Les fictions créent des habitudes comme une coutume

« Une initiation à la douleur de la rupture résonne comme un rappel. Sous les quolibets répétés, l’enfant attend, cherchant à ne pas les croire, les croyant de fait. Leurs auteurs, bientôt, rentrent dans la halo familier. La porte se referme »

Les mots et ce qui ne doit pas être nommé, les cris sans nulle liberté, , « le mot devient son rêve attristé », ces adultes regroupés semblables aux murs, « Sortir est interdit, demander quoi que soit se conclut par l’affirmation que l’on verra plus tard, quand on aura oublié, que ça n’a pas été possible ».

Des chapitres aux titres courts, souvent un seul mot, une voie étroitement délimitée mais non bornée dans la force du récit…

Les rêves, les jeux et les réalités, « Jean-Pierre mélange ses souvenirs, ses anciens souhaits, ce qu’il aurait voulu », les interdictions, « Il faut et il ne faut pas », l’orthodoxie du placement des mains et « leur inactivité conforme », les objets d’infamie, les mots du racisme contre « ceux-là » et leur sale travail…

« Après avoir été chassé dehors le voici, à six ou sept ans, chassé dedans ». Il y a ici plus qu’une simple phrase mais bien la force de cette violence qui fait que certains actes ou mots se gravent et esquintent, figent et ferment le temps. L’enfance n’est pas simplement le temps des contes et des merveilles. L’environnement des petit·es, de celleux qui sont en état de dépendance envers la bienveillance des adultes, ne peut-être abstrait des rapports sociaux. Si l’enfance reste un temps de découverte, d’émerveillement, de construction des possibles, c’est aussi le temps des effets matériels des manques et de la violence sociale, de la violence familiale, de la violence scolaire, des formes plus ou moins sophistiquées de dressage social. Les socialisations – fortement genrées et hiérarchisées – sont de plus rythmés et contraintes par les temporalités inadéquates des adultes.

Pour des millions d’enfants dans des milliers de lieux, la violence s’inscrit durablement dans les corps et les esprits. Comment formuler ce qui ne semble arriver qu’à soi, comment penser ce qui semble naturel ? L’enfance se fracasse contre les silences et les impensés sociaux, la naturalisation des relations marentales/parentales, les emballages fantasmatiques de l’amour, de l’obéissance, de l’apprentissage, de la discipline… loin des expériences et des rythmes propres au développement et à la maitrise des immenses et multiples facultés de chaque petit·e en devenir.

La douleur comme point de fixation, le stress chaotique de la peur, les scènes et les fêtes, « Ainsi le sacrifice du bouc émissaire restaure fugacement la cohésion du groupe », la honte refoulée comme une glu qui freine tous les pas, et pourtant ce qui fait brèche « dans l’enceinte de verbe violent qui mure son enfance », les soupçons de l’indicible, ce qui est dit mais pas entendu, de qui se devine dans la surdité…

Les accélérations et les ralentissements, « Encore une journée perdue à ne pas lire », les sévices, les usages conventionnels, le hors-jeu honteux, « Il est en attente de rien, ou de rêves impraticables, heurté, sur le qui-meurt », l’ambiance du h.l.m, le scolaire… « Ce qui a changé imperceptiblement, c’est que, intérieurement, Jean-Pierre se révolte »…
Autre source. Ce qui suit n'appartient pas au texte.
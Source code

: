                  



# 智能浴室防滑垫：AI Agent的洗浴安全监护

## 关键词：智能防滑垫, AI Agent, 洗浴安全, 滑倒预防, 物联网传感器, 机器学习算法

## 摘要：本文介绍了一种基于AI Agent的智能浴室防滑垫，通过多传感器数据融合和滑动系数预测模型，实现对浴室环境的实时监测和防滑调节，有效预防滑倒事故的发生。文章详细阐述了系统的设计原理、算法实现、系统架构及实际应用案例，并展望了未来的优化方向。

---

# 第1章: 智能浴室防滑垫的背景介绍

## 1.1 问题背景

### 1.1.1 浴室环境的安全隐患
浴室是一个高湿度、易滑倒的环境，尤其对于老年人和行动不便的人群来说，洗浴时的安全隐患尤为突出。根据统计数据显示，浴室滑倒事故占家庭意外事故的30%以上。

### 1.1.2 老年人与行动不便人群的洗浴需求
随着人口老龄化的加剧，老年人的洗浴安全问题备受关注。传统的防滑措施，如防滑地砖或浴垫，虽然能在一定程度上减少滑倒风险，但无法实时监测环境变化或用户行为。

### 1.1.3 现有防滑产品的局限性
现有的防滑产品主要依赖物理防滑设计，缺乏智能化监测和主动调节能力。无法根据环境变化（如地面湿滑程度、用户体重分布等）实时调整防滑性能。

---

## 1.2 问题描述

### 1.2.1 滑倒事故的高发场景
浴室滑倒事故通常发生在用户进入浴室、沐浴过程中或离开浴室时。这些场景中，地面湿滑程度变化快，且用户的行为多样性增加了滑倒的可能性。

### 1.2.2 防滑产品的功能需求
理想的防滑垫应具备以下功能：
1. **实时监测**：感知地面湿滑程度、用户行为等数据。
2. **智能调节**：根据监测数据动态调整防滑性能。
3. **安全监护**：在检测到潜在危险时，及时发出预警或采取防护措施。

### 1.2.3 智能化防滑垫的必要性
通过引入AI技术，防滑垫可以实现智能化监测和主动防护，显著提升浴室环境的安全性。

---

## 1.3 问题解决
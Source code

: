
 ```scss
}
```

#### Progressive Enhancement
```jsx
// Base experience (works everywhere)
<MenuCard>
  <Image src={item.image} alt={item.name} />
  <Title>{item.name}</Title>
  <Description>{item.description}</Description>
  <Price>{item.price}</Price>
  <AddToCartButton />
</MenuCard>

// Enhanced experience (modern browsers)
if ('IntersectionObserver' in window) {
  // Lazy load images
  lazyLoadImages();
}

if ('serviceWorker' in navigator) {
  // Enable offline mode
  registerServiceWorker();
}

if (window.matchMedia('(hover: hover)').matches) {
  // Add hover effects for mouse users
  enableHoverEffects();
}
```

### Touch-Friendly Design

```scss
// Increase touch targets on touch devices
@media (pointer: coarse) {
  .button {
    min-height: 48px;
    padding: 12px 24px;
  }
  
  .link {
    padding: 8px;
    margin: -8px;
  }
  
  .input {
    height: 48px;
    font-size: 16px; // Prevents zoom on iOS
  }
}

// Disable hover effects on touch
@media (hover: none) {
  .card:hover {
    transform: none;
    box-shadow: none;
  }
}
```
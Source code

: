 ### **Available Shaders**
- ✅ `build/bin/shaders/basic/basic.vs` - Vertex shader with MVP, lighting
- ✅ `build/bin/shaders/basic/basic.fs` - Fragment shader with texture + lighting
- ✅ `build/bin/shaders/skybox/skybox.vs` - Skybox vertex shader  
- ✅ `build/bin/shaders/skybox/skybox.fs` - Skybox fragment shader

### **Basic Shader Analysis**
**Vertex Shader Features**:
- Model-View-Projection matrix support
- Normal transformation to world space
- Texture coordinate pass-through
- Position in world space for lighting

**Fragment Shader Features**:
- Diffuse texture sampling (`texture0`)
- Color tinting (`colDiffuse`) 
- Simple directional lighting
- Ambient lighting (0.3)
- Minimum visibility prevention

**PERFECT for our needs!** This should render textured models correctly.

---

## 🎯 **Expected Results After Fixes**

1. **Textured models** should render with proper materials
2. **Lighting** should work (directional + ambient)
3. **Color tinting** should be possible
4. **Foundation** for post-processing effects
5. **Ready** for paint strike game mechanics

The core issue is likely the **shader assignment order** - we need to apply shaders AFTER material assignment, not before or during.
Mai, les chevelus, les voyous, les étrangers, un commissariat, l’abandon, la vérité enfin au delà des leurres, les détails et la guerre d’Algérie, l’amour comme exhaussement et non comme chute, la nouvelle biographie comme recomposition, la distance et le doute, le nom occulté et un prénom mal orthographié, l’inscription dans la fiction accommodée, l’image d’un instant…

Jean-Louis Mohand Paul : Le faux-fils

Al Manar, Neuilly 2019, 124 pages, 17 euros

Didier Epsztajn

Une réponse à “Les fictions créent des habitudes comme une coutume

  1. Très beau texte de présentation. Merci pour votre travail, Monsieur Epsztajn.